= Task objective =
From the records that follow, copy every line in which "setting" appears.

= Records supplied =
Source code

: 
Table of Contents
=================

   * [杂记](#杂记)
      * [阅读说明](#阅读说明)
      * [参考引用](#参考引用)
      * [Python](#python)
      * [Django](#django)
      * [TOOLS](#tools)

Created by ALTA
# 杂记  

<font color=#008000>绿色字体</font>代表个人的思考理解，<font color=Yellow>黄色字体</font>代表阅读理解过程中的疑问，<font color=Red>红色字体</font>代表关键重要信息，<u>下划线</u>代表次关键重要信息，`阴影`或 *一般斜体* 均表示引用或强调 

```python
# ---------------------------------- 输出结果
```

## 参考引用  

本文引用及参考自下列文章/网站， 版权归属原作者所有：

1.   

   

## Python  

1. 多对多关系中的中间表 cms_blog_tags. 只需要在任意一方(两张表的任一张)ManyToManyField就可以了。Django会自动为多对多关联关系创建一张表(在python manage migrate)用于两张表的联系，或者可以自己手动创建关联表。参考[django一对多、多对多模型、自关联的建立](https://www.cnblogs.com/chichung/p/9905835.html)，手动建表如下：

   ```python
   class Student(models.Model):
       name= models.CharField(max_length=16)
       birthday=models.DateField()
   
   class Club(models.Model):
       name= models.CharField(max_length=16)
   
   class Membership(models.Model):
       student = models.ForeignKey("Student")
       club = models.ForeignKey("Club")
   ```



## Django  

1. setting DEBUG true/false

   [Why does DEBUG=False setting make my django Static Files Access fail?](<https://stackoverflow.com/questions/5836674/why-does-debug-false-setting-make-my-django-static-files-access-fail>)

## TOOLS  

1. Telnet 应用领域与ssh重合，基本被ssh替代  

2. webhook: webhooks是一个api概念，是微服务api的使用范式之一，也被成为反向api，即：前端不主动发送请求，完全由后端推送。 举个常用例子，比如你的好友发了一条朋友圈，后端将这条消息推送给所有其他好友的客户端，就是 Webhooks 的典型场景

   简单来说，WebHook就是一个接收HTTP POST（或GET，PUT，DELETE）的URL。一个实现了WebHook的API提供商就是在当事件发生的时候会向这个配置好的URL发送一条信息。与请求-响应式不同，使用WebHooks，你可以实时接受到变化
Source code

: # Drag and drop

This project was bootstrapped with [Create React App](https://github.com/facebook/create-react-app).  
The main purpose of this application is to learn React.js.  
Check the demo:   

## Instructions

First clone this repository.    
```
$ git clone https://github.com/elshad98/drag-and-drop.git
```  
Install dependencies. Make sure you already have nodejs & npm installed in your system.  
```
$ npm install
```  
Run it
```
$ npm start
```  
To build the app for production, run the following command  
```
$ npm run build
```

= Task answer =
1. setting DEBUG true/false
   [Why does DEBUG=False setting make my django Static Files Access fail?](<https://stackoverflow.com/questions/5836674/why-does-debug-false-setting-make-my-django-static-files-access-fail>)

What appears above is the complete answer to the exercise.